National Diabetes Education Program Releases Online Guide for School Personnel
The NIDDK’s National Diabetes Education Program has released the 2016 update of their school guide, “Helping the Student with Diabetes Succeed: A Guide for School Personnel”. The guide, originally published in 2010, serves as a resource for school personnel and administrators to better support students with diabetes. According to recent estimates, over 23,000 youths are diagnosed with type 1 and type 2 diabetes each year, and the NDEP has found that students are better able to manage their diabetes when they are in a supportive school environment.
In addition to discussing diabetes management plans, staff training, and school responsibilities under federal law, the new guide features information about:
diabetes equipment and supplies for blood glucose monitoring and administering insulin
meal planning and carbohydrate counting
effective diabetes management for children with type 2 diabetes
psychosocial issues affecting students with diabetes
The Endocrine Society is among the 200 partner organizations that supported this effort.
Endocrine Society Members Elected to the National Academy of Medicine
The National Academy of Medicine (NAM, formerly the Institute of Medicine), was established in 1970 to address “critical issues in health, science, medicine, and related policy.” In 2016, the NAM elected 70 new domestic and 9 international members, in recognition of major contributions to the advancement of medical sciences, health care, and public health. Newly elected members of the NAM include Endocrine Society members Roger D. Cone, Ph.D., Hugh S. Taylor, M.D., Cheryl Lyn Walker, Ph.D., and Donald P. McDonnell, Ph.D.
The Academy has addressed many issues of importance to Endocrine Society members, including testosterone replacement therapy in men, Medicare coverage of routine thyroid screening, and contraceptive research and development. The Society is encouraged by the election of Endocrine Society members to the NAM. We extend our congratulations to Dr. Cone, Dr. Taylor, Dr. Walker, and Dr McDonnell, and look forward to the impactful work that they will contribute to as members of the Academy.
New Policy Alters NICHD Research Funding Strategies
Recently, the Eunice Kennedy Shriver National Institute of Child Health and Human Development (NICHD) announced that they would slightly modify their approach to funding grants to enhance flexibility and better address scientific and public health priorities. In previous years, NICHD used a strict “payline” approach, where grant applications were funded according to a fixed cutoff point based on grant review scores, the institute budget, and the total number of applications received. Moving forward, for the R01, R03, R13, R15, and R21 grant mechanisms, NICHD will emphasize funding in research gaps and scientific priorities informed by the NICHD Scientific Vision and portfolio analysis. The Endocrine Society contributed to the development of the Scientific Vision, providing comments and recommendations on several of the broad scientific areas highlighted by the NICHD.
We encourage members to examine the NICHD branch websites for more information on research areas that will be emphasized in funding decisions.

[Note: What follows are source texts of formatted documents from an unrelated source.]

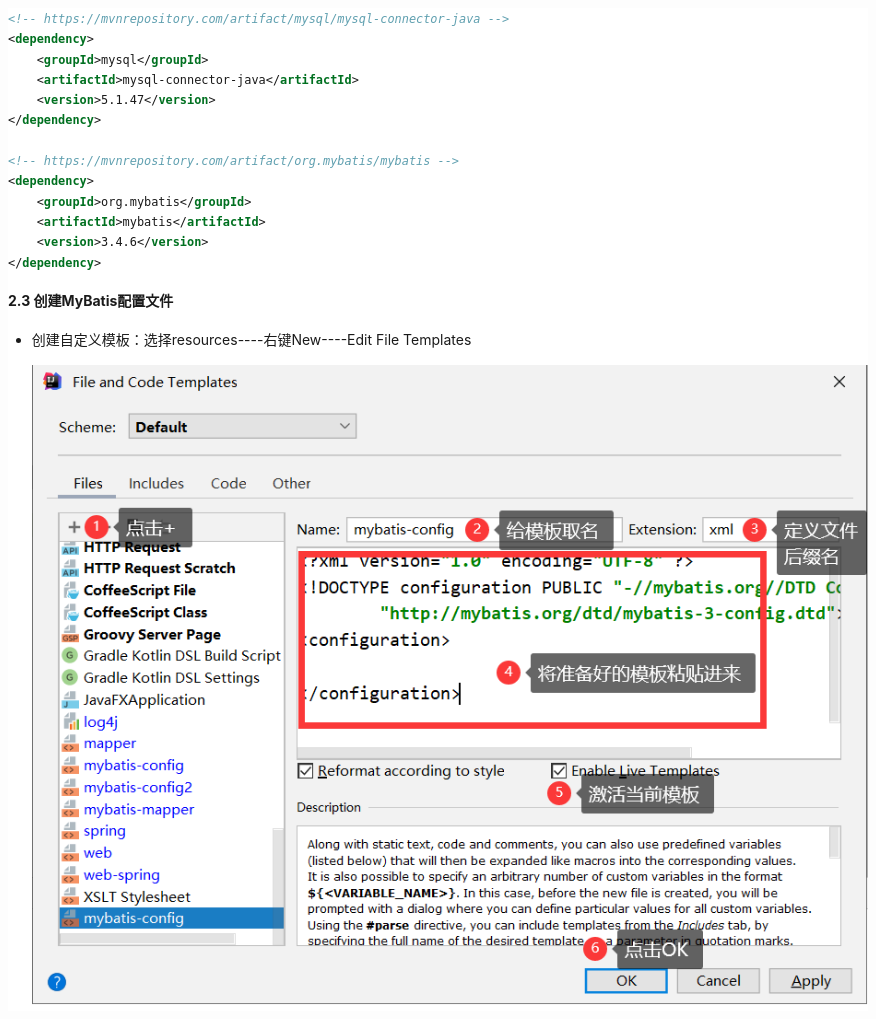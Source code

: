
   ```xml
  <!-- https://mvnrepository.com/artifact/mysql/mysql-connector-java -->
  <dependency>
      <groupId>mysql</groupId>
      <artifactId>mysql-connector-java</artifactId>
      <version>5.1.47</version>
  </dependency>
  
  <!-- https://mvnrepository.com/artifact/org.mybatis/mybatis -->
  <dependency>
      <groupId>org.mybatis</groupId>
      <artifactId>mybatis</artifactId>
      <version>3.4.6</version>
  </dependency>
  ```

#### 2.3 创建MyBatis配置文件

- 创建自定义模板：选择resources----右键New----Edit File Templates

  ![1616144597211](imgs/1616144597211.png)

Note that NICHD will “continue to welcome, encourage, and support investigator-initiated applications that help advance our mission goals” according to the NICHD mission.
On October 19, the National Institute of Environmental Health Sciences (NIEHS) released a Funding Opportunity Announcement (FOA) through the R01 grant mechanism on Powering Research through Innovative Methods for Mixtures in Epidemiology (PRIME). The FOA was issued with the intent of stimulating “the development of innovative statistical, data science, or other quantitative approaches to studying the health effects of complex chemical mixtures in environmental epidemiology.” The Endocrine Society has advocated for greater consideration of mixture effects in regulatory decisions involving endocrine-disrupting chemicals and we are encouraged that NIEHS will stimulate targeted research in this important area through the FOA.
Take Action: We encourage Endocrine Society members who conduct toxicological research on EDCs or other chemicals to examine the full FOA at the NIH Grants Guide.